Even the coffee program – yes, coffee — is meticulously thought out and executed with great care.
This is Restaurant Trokay. It’s the dream – and the life – for young powerhouse couple John and Nyna Weatherson, who have come out of nowhere to stake a claim as one of the great up-and-coming restaurants in Northern California.
Those who unwittingly step off the well-traveled sidewalk and into this restaurant will be startled by what they find.
Even with a sense of what this new restaurant was all about, I found it exceeded my expectations. All the little details here and there, especially the pacing from course to course, add up to something special.
It started with that soup of wild sylvetta, and it was a beautiful thing. The bowl arrives with the parmigiano crisp and black pepper creme fraiche nestled at the bottom, and the hot soup is poured tableside. The soup was slightly bitter and mildly sweet, and had such lingering depth. The soup invoked a sense of the surrounding landscape.

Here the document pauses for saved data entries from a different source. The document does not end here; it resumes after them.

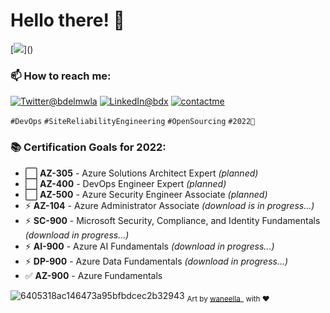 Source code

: # Hello there! 👋
[![](https://visitor-badge.glitch.me/badge?page_id=najx.visitor-badge")]()

### 📫 How to reach me:
 
  <a href="https://twitter.com/bdelmwla"><img src="https://img.shields.io/badge/Twitter--_.svg?style=social&logo=twitter" alt="Twitter@bdelmwla"></a>
  <a href="https://www.linkedin.com/in/abdx"><img src="https://img.shields.io/badge/LinkedIn--_.svg?style=social&logo=linkedin" alt="LinkedIn@bdx"></a>
  <a href="mailto:najim.abdelmoula@gmail.com"><img src="https://img.shields.io/badge/Contact%20Me--_.svg?style=social&logo=mail.ru" alt="contactme"></a>

`#DevOps` `#SiteReliabilityEngineering` `#OpenSourcing` `#2022🚀`

### 📚 Certification Goals for 2022:

- ⬜️ **AZ-305** - Azure Solutions Architect Expert _(planned)_
- ⬜️ **AZ-400** - DevOps Engineer Expert _(planned)_
- ⬜️ **AZ-500** - Azure Security Engineer Associate _(planned)_
- ⚡ **AZ-104** - Azure Administrator Associate _(download is in progress...)_
- ⚡ **SC-900** - Microsoft Security, Compliance, and Identity Fundamentals _(download in progress...)_
- ⚡ **AI-900** - Azure AI Fundamentals _(download in progress...)_
- ⚡ **DP-900** - Azure Data Fundamentals _(download in progress...)_
- ✅ **AZ-900** - Azure Fundamentals

![6405318ac146473a95bfbdcec2b32943](https://user-images.githubusercontent.com/11095731/136881424-89ef97ea-51eb-4910-9d86-9ccd2e77fcf0.gif)
<sub>Art by [waneella_](https://twitter.com/waneella_) with ❤️</sup>

<!--
 - 🤔 I’m looking for help with ...
 - ⚡ Fun fact: ...
-->
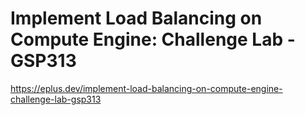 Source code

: # Implement Load Balancing on Compute Engine: Challenge Lab - GSP313

<https://eplus.dev/implement-load-balancing-on-compute-engine-challenge-lab-gsp313>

I was not surprised to learn later that the owners had completed a culinary tour of Denmark, including a dinner at Noma, René Redzepi’s world-renowned and wildly original restaurant known for using foraged ingredients from the surrounding countryside. On the Trokay menu, I would find suggestions of that aesthetic, including foraged local mushrooms and a wide-ranging appreciation for local produce.
But Trokay doesn’t try to copy. The food is very modern, and sometimes avant garde, but not derivative or overbearing. Techniques and ingredients are used with great care to express flavors, take the diner on a journey and perhaps tell a story.
The roasted bone marrow, for instance, may seem overly trendy, but here it was simply done exceptionally well. Roasted with precision, the large femur was served on an oversized and rustic slate platter alongside slices of brioche, a style of bread in which butter – lots of it — is kneaded into the dough. Spoon some marrow onto toast, take a bite, take a sip of a dry white wine or a crisp, citrusy India pale ale, and you have one rich, extravagant indulgence that coats your palate and makes you eager to pursue the rest of the meal.
By contrast, the plate of baby heirloom beets with candied walnut vinaigrette and chevre cheese, had elegance, subtlety and beauty.
The main-course offerings, if we are to focus on the entrees rather than the fixed menus, come with great variety and sense of adventure. During my first visit, I focused on seafood and was impressed with the flavor and delicate texture of the black cod, served with bok choy, watermelon radish and a sauce of miso-garlic velouté.
The lamb, one of the more accessible items on the menu, was simply cooked and presented so well that the skill alone elevated the dish. The deep-fried rabbit, served with a savory mille-feuille pastry and braised mizuna (Japanese mustard greens) was a crispy delight we could eat with our hands like fried chicken.
We encountered only minor missteps, including a pork belly dish that was not as tender and rich as we expected, and an heirloom tomato salad that was plated in unexceptional if not clunky fashion. If anything, the chef’s plating skills do not quite match up to the excellent cooking, with an emphasis on dots and dabs of sauces and condiments that become repetitive –and a tad rudimentary – in the context of a long dinner event.
The desserts, too, are very good, including cute little sugary doughnuts served with a frozen latte, but the inventiveness and execution don’t quite match the excellence of the rest of the cooking.
Even so, the precise timing, the polished service and the warm surroundings all add up to a dream of a dining experience for adventurous and discerning dinner guests.